O CONACULTA, com seus sucessivos erros, sua soberba e o terror às críticas da comunidade, empenhou-se em criar uma suposta “política cultural” voltada para o exterior. Em 2002, financiou a exposição Mexico City: An Exhibition About The Exchange Rate of Bodies and Values, curada pelo alemão Klaus Biesenbach, apresentada em Nova York e Berlim e que, mais que posicionar os artistas contemporâneos mexicanos no circuito internacional, serviu para gerar, em nível mundial, uma idéia da cidade do México como a capital internacional do crime e da corrupção. Em 2003, o CONACULTA financiou a incursão de Gabriel Orozco como curador da Bienal de Veneza, pagou os gastos de embalagem, seguro e transporte e as passagens aéreas de todos os artistas que Orozco escolheu para sua mostra. Em 2005, o México será o convidado oficial da ARCO, após uma doação de quase US$ 2.000.000 e uma “curiosa” seleção de galerias e instituições participantes, feita por delegados comissionados pelo CONACULTA.
Enquanto isso, na cidade do México, museus estabelecidos e com prestígio internacional, como o Museo Nacional de Arte, o Tamayo ou o Carrillo Gil – este último, como muitos outros, carente de legislação para captar apoio privado –, morrem de inanição, com orçamentos de US$ 150.000 para realizar até 14 projetos internacionais ao ano, submetidos a agressivos cortes, este ano, 2004, de até 30%. Para além da capital do país, a administração Fox empenhou-se em inundar a província com gigantescos centros culturais, financiados pelo governo federal e promovidos pelo CONACULTA, como se educar um povo fosse questão de construir edificações, em vez de desenhar de maneira calculada e inteligente programas de fomento ao consumo cultural. Até o final dos seis anos de mandato, calcula-se que teremos mais sete desses centros, um dos quais será construído em León, Guanajuato, terra natal de Vicente Fox, pelo renomado arquiteto IM Pei – autor da pirâmide de cristal do Louvre – com um custo de US$ 100.000.000. Resta saber se o próximo governo estará disposto a manter esses enormes elefantes brancos.

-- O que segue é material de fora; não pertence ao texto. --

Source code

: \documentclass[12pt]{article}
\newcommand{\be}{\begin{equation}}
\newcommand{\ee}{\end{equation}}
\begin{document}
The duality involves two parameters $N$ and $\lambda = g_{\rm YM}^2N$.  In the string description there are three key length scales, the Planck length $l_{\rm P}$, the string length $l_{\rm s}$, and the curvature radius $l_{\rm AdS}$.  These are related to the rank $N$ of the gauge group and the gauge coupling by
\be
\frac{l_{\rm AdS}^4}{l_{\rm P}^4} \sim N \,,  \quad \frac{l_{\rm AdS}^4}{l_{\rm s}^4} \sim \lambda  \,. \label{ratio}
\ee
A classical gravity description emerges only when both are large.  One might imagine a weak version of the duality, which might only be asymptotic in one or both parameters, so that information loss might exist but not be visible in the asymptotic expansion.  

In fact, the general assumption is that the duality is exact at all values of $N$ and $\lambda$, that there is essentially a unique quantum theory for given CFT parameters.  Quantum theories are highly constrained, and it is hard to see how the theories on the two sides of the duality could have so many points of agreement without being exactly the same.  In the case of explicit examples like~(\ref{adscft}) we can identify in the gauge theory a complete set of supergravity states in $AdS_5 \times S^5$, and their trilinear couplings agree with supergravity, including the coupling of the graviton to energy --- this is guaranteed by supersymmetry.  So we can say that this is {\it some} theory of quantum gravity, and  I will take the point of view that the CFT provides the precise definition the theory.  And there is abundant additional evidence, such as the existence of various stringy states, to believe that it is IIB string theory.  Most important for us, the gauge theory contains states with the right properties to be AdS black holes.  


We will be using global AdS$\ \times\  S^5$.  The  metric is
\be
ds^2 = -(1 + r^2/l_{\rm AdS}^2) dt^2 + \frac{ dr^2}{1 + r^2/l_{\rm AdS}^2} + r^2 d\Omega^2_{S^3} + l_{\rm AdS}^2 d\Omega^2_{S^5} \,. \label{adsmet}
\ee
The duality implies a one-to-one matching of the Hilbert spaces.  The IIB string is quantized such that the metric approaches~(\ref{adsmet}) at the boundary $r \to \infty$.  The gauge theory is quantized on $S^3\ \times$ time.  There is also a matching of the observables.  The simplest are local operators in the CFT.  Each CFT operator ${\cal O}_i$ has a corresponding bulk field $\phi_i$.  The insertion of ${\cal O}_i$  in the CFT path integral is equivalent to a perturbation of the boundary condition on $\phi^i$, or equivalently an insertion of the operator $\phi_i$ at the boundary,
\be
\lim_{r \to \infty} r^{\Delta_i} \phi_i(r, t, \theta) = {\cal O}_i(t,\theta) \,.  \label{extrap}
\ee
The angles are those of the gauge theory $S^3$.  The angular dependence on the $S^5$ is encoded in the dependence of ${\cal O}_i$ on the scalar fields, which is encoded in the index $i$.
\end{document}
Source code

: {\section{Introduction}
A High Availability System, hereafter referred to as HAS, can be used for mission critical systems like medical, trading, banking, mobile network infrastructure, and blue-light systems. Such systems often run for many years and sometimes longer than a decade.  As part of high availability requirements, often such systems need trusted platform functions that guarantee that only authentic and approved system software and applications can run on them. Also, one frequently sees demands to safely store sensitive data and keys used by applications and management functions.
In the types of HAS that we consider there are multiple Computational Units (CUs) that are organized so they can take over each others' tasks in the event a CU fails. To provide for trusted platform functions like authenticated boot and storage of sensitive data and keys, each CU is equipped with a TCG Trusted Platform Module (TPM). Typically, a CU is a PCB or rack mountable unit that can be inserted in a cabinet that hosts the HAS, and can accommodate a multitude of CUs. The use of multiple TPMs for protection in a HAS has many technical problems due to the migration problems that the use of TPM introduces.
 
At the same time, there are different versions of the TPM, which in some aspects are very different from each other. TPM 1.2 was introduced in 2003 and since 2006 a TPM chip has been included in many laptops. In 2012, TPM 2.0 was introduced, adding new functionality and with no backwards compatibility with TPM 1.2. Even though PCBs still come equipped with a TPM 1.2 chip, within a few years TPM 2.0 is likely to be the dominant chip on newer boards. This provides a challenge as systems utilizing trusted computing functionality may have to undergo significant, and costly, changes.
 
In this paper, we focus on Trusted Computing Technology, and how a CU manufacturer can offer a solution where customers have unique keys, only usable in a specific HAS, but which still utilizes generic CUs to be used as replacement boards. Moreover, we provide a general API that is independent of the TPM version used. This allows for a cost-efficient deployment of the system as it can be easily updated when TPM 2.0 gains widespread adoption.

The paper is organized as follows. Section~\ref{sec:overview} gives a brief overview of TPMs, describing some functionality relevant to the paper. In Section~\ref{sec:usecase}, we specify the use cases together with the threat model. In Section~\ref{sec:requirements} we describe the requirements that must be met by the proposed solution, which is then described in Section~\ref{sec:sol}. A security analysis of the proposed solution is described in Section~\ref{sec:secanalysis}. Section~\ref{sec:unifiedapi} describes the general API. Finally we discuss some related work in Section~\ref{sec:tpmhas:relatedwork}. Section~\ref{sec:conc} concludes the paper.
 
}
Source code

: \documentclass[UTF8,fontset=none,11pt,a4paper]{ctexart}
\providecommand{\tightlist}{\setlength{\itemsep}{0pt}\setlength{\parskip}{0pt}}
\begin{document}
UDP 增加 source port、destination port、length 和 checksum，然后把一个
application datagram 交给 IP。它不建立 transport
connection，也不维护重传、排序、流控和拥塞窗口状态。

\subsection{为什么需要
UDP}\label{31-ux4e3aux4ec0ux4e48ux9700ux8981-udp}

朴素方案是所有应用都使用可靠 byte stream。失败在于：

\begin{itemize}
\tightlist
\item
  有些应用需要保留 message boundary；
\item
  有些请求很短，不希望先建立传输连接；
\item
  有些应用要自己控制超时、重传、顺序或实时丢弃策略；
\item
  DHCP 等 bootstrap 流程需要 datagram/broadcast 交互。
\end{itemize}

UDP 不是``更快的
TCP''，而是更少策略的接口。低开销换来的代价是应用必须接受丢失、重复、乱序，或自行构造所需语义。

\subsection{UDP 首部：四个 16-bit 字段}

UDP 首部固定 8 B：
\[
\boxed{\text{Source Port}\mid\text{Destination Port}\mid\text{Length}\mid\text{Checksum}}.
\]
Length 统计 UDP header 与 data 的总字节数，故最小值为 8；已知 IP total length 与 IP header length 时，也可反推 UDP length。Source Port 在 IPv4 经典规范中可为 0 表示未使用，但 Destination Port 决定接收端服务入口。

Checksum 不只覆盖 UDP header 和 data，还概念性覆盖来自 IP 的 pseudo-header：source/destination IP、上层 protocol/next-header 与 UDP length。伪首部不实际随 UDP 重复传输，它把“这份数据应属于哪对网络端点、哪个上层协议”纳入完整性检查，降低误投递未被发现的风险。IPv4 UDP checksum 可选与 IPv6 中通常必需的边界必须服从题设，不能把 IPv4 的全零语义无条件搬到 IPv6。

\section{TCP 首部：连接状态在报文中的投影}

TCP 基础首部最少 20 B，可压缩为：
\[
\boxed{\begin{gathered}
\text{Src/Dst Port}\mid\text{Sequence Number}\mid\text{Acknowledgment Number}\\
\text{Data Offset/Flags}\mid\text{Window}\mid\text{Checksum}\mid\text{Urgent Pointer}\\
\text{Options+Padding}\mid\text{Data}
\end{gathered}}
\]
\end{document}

O maior projeto desta administração é a nova Biblioteca Nacional. O CONACULTA achou pouca coisa a biblioteca nacional existente e decidiu lançar uma convocatória internacional para escolher o arquiteto que construirá o monumento máximo ao ego foxista. Desfilaram os grandes nomes da arquitetura contemporânea mundial, mas foi o mexicano Alberto Kalach e sua equipe quem ganhou o concurso. Um edifício funcional com um belíssimo jardim botânico e amplas salas de leitura é a proposta que deve estar pronta até o final de 2006, após um gasto de mais de US$ 400.000.000. Esse gesto faraônico será edificado no coração de um país com uma média de leitura por habitante de meio livro ao ano e já superpovoado de monumentos arquitetônicos inviáveis, construídos para satisfazer a vaidade dos mandatários da vez e seus anseios pela eternidade.
Ana Elena Mallet (México, 1971) é curadora, escritora e crítica de arte.